(Extracted records)
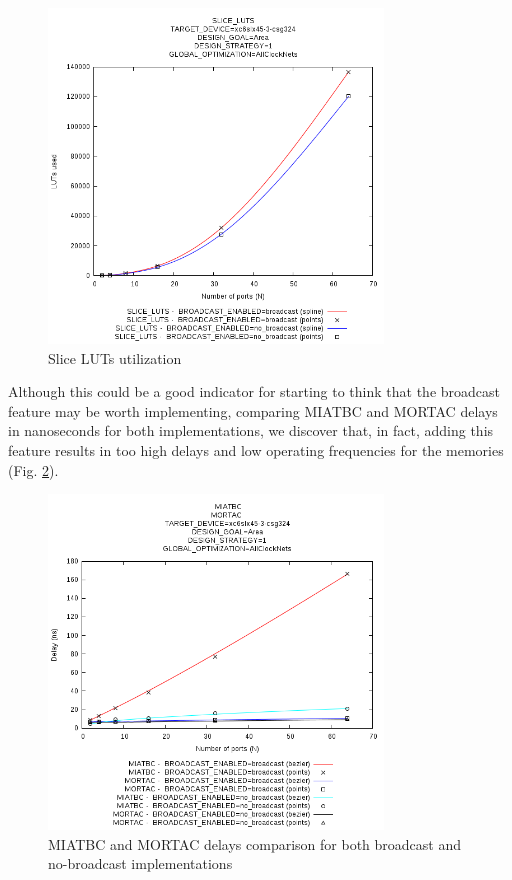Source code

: \documentclass[conference,a4paper]{IEEEtran}
\begin{document}
\begin{figure}[h]
\centering
\includegraphics[width=3.5in]{luts}
\caption{Slice LUTs utilization}
\label{luts}
\end{figure}

Although this could be a good indicator for starting to think that the broadcast feature may be worth implementing, comparing MIATBC and MORTAC delays in nanoseconds for both implementations, we discover that, in fact, adding this feature results in too high delays and low operating frequencies for the memories (Fig. \ref{miatbc_vs_mortac}).

\begin{figure}[h]
\centering
\includegraphics[width=3.5in]{miatbc_vs_mortac}
\caption{MIATBC and MORTAC delays comparison for both broadcast and no-broadcast implementations}
\label{miatbc_vs_mortac}
\end{figure}
\end{document}
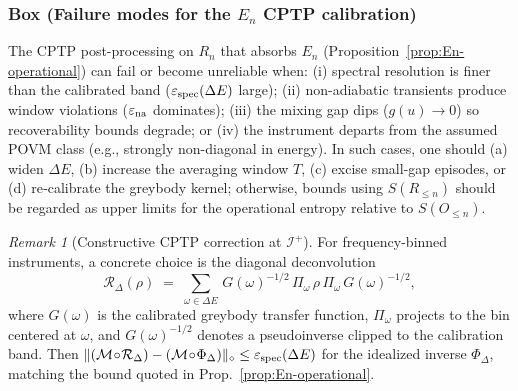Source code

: \documentclass[aps,prd,preprint,onecolumn,superscriptaddress,nofootinbib,longbibliography,floatfix,11pt,showpacs,showkeys]{revtex4-2}
\theoremstyle{plain}
\theoremstyle{definition}
\theoremstyle{remark}
\newtheorem{remark}[theorem]{Remark}
\begin{document}
\subsubsection{Box (Failure modes for the $E_n$ CPTP calibration)}
The CPTP post-processing on $R_n$ that absorbs $E_n$ (Proposition~\ref{prop:En-operational}) can fail or become
unreliable when: (i) spectral resolution is finer than the calibrated band
($\varepsilon_{\rm spec}(\Delta E)$ large); (ii) non-adiabatic transients produce window
violations ($\varepsilon_{\rm na}$ dominates); (iii) the mixing gap dips ($g(u)\!\to\!0$)
so recoverability bounds degrade; or (iv) the instrument departs from the assumed POVM
class (e.g., strongly non-diagonal in energy). In such cases, one should (a) widen $\Delta E$,
(b) increase the averaging window $T$, (c) excise small-gap episodes, or (d) re‑calibrate
the greybody kernel; otherwise, bounds using $S(R_{\le n})$ should be regarded as upper
limits for the operational entropy relative to $S(O_{\le n})$.

\begin{remark}[Constructive CPTP correction at $\mathscr{I}^+$]
For frequency-binned instruments, a concrete choice is the diagonal deconvolution
\[
\mathcal{R}_\Delta(\rho)\;=\;\sum_{\omega\in\Delta E}\, G(\omega)^{-1/2}\,\Pi_\omega\,\rho\,\Pi_\omega\,G(\omega)^{-1/2},
\]
where $G(\omega)$ is the calibrated greybody transfer function, $\Pi_\omega$ projects to the bin centered at $\omega$, and $G(\omega)^{-1/2}$ denotes a pseudoinverse clipped to the calibration band. Then $\|(\mathcal{M}\!\circ\!\mathcal{R}_\Delta)-(\mathcal{M}\!\circ\!\Phi_\Delta)\|_\diamond\le \varepsilon_{\rm spec}(\Delta E)$ for the idealized inverse $\Phi_\Delta$, matching the bound quoted in Prop.~\ref{prop:En-operational}.
\end{remark}
\end{document}
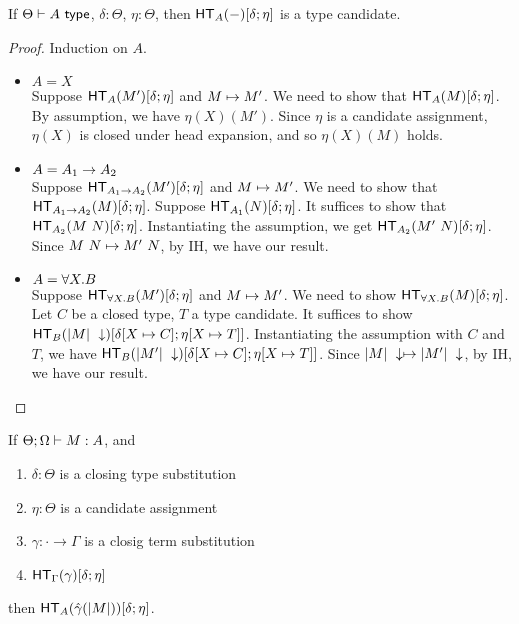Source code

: \documentclass{article}
\begin{document}
\begin{lemma}\label{lem:head_exp}
If $\Theta \vdash A\ \mathsf{type}$, $\delta : \Theta$, $\eta : \Theta$, then $\mathsf{HT}_{A}(-)[\delta;\eta]$ is a type candidate.
\end{lemma}
\begin{proof}
Induction on $A$.
\begin{itemize}
\setlength\itemsep{1em}
\item $A = X$\\
Suppose $\mathsf{HT}_{A}(M')[\delta;\eta]$ and $M \mapsto M'$. We need to show that $\mathsf{HT}_{A}(M)[\delta;\eta]$.
By assumption, we have $\eta(X)(M')$. Since $\eta$ is a candidate assignment, $\eta(X)$ is closed under head expansion,
and so $\eta(X)(M)$ holds.
\item $A = A_1 \to A_2$\\
Suppose $\mathsf{HT}_{A_1 \to A_2}(M')[\delta;\eta]$ and $M \mapsto M'$.
We need to show that $\mathsf{HT}_{A_1 \to A_2}(M)[\delta;\eta]$. Suppose $\mathsf{HT}_{A_1}(N)[\delta;\eta]$.
It suffices to show that $\mathsf{HT}_{A_2}(M\ N)[\delta;\eta]$. Instantiating the assumption, we get
$\mathsf{HT}_{A_2}(M'\ N)[\delta;\eta]$. Since $M\ N \mapsto M'\ N$, by IH, we have our result.
\item $A = \forall X. B$\\
Suppose $\mathsf{HT}_{\forall X. B}(M')[\delta;\eta]$ and $M \mapsto M'$.
We need to show $\mathsf{HT}_{\forall X. B}(M)[\delta;\eta]$. Let $C$ be a closed type, $T$ a type candidate.
It suffices to show $\mathsf{HT}_{B}(|M|\ \downarrow)[\delta[X \mapsto C];\eta[X \mapsto T]]$.
Instantiating the assumption with $C$ and $T$, we have
$\mathsf{HT}_{B}(|M'|\ \downarrow)[\delta[X \mapsto C];\eta[X \mapsto T]]$.
Since $|M|\ \downarrow \mapsto |M'|\ \downarrow$, by IH, we have our result.
\end{itemize}
\end{proof}

\begin{theorem}
If $\Theta;\Omega \vdash M : A$, and
\begin{enumerate}
\item $\delta : \Theta$ is a closing type substitution
\item $\eta : \Theta$ is a candidate assignment
\item $\gamma : \cdot \to \Gamma$ is a closig term substitution
\item $\mathsf{HT}_{\Gamma}(\gamma)[\delta;\eta]$
\end{enumerate}
then $\mathsf{HT}_{A}(\hat\gamma(|M|))[\delta;\eta]$.
\end{theorem}
\end{document}
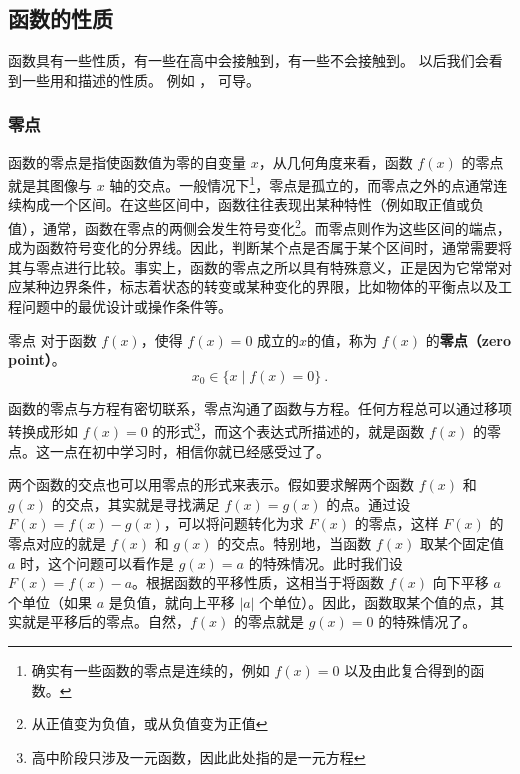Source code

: \subsection{函数的性质}\label{sub_HsFunC_1}

函数具有一些性质，有一些在高中会接触到，有一些不会接触到。
以后我们会看到一些用和描述的性质。 例如 %
， 可导。
\subsubsection{零点}

函数的零点是指使函数值为零的自变量 $x$，从几何角度来看，函数 $f(x)$ 的零点就是其图像与 $x$ 轴的交点。一般情况下\footnote{确实有一些函数的零点是连续的，例如 $f(x) = 0$ 以及由此复合得到的函数。}，零点是孤立的，而零点之外的点通常连续构成一个区间。在这些区间中，函数往往表现出某种特性（例如取正值或负值），通常，函数在零点的两侧会发生符号变化\footnote{从正值变为负值，或从负值变为正值}。而零点则作为这些区间的端点，成为函数符号变化的分界线。因此，判断某个点是否属于某个区间时，通常需要将其与零点进行比较。事实上，函数的零点之所以具有特殊意义，正是因为它常常对应某种边界条件，标志着状态的转变或某种变化的界限，比如物体的平衡点以及工程问题中的最优设计或操作条件等。

\begin{definition}{零点}
对于函数 $f(x)$，使得 $f(x) = 0$ 成立的$x$的值，称为 $f(x)$ 的\textbf{零点（zero point）}。
\begin{equation}
x_0 \in \{ x \mid f(x) = 0 \}~.
\end{equation}
\end{definition}

函数的零点与方程有密切联系，零点沟通了函数与方程。任何方程总可以通过移项转换成形如 $f(x) = 0$ 的形式\footnote{高中阶段只涉及一元函数，因此此处指的是一元方程}，而这个表达式所描述的，就是函数 $f(x)$ 的零点。这一点在初中学习时，相信你就已经感受过了。

两个函数的交点也可以用零点的形式来表示。假如要求解两个函数 $f(x)$ 和 $g(x)$ 的交点，其实就是寻找满足 $f(x) = g(x)$ 的点。通过设 $F(x) = f(x) - g(x)$，可以将问题转化为求 $F(x)$ 的零点，这样 $F(x)$ 的零点对应的就是 $f(x)$ 和 $g(x)$ 的交点。特别地，当函数 $f(x)$ 取某个固定值 $a$ 时，这个问题可以看作是 $g(x) = a$ 的特殊情况。此时我们设 $F(x) = f(x) - a$。根据函数的平移性质，这相当于将函数 $f(x)$ 向下平移 $a$ 个单位（如果 $a$ 是负值，就向上平移 $|a|$ 个单位）。因此，函数取某个值的点，其实就是平移后的零点。自然，$f(x)$ 的零点就是 $g(x) = 0$ 的特殊情况了。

Task prompt - Could you transcribe the entries above word for word, from the line with "(Failure modes for" down to the line with "class (e.g., strongly", keeping both?

Exercise result -
\subsubsection{Box (Failure modes for the $E_n$ CPTP calibration)}
The CPTP post-processing on $R_n$ that absorbs $E_n$ (Proposition~\ref{prop:En-operational}) can fail or become
unreliable when: (i) spectral resolution is finer than the calibrated band
($\varepsilon_{\rm spec}(\Delta E)$ large); (ii) non-adiabatic transients produce window
violations ($\varepsilon_{\rm na}$ dominates); (iii) the mixing gap dips ($g(u)\!\to\!0$)
so recoverability bounds degrade; or (iv) the instrument departs from the assumed POVM
class (e.g., strongly non-diagonal in energy). In such cases, one should (a) widen $\Delta E$,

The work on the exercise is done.